All of the data below should come back exactly as written, minus its images.

*** Opening MATERIAL FOR THE TASK ***

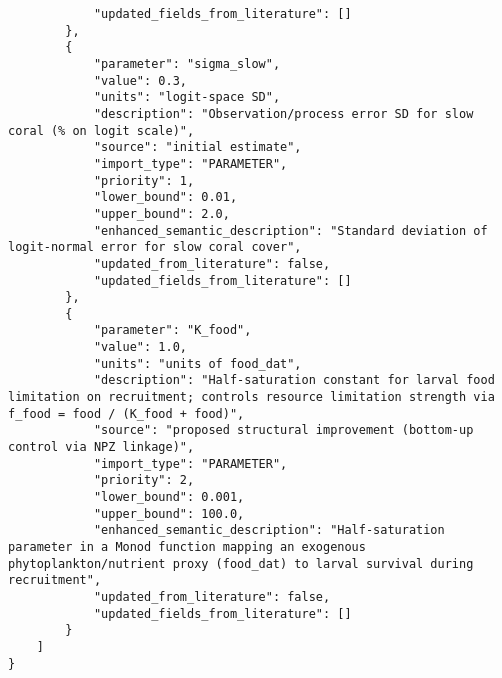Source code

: \begin{lstlisting}
            "updated_fields_from_literature": []
        },
        {
            "parameter": "sigma_slow",
            "value": 0.3,
            "units": "logit-space SD",
            "description": "Observation/process error SD for slow coral (% on logit scale)",
            "source": "initial estimate",
            "import_type": "PARAMETER",
            "priority": 1,
            "lower_bound": 0.01,
            "upper_bound": 2.0,
            "enhanced_semantic_description": "Standard deviation of logit-normal error for slow coral cover",
            "updated_from_literature": false,
            "updated_fields_from_literature": []
        },
        {
            "parameter": "K_food",
            "value": 1.0,
            "units": "units of food_dat",
            "description": "Half-saturation constant for larval food limitation on recruitment; controls resource limitation strength via f_food = food / (K_food + food)",
            "source": "proposed structural improvement (bottom-up control via NPZ linkage)",
            "import_type": "PARAMETER",
            "priority": 2,
            "lower_bound": 0.001,
            "upper_bound": 100.0,
            "enhanced_semantic_description": "Half-saturation parameter in a Monod function mapping an exogenous phytoplankton/nutrient proxy (food_dat) to larval survival during recruitment",
            "updated_from_literature": false,
            "updated_fields_from_literature": []
        }
    ]
}
\end{lstlisting}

*** Closing MATERIAL FOR THE TASK ***

SOLUTION TO THIS TASK ::
Source code

: \begin{lstlisting}
            "updated_fields_from_literature": []
        },
        {
            "parameter": "sigma_slow",
            "value": 0.3,
            "units": "logit-space SD",
            "description": "Observation/process error SD for slow coral (% on logit scale)",
            "source": "initial estimate",
            "import_type": "PARAMETER",
            "priority": 1,
            "lower_bound": 0.01,
            "upper_bound": 2.0,
            "enhanced_semantic_description": "Standard deviation of logit-normal error for slow coral cover",
            "updated_from_literature": false,
            "updated_fields_from_literature": []
        },
        {
            "parameter": "K_food",
            "value": 1.0,
            "units": "units of food_dat",
            "description": "Half-saturation constant for larval food limitation on recruitment; controls resource limitation strength via f_food = food / (K_food + food)",
            "source": "proposed structural improvement (bottom-up control via NPZ linkage)",
            "import_type": "PARAMETER",
            "priority": 2,
            "lower_bound": 0.001,
            "upper_bound": 100.0,
            "enhanced_semantic_description": "Half-saturation parameter in a Monod function mapping an exogenous phytoplankton/nutrient proxy (food_dat) to larval survival during recruitment",
            "updated_from_literature": false,
            "updated_fields_from_literature": []
        }
    ]
}
\end{lstlisting}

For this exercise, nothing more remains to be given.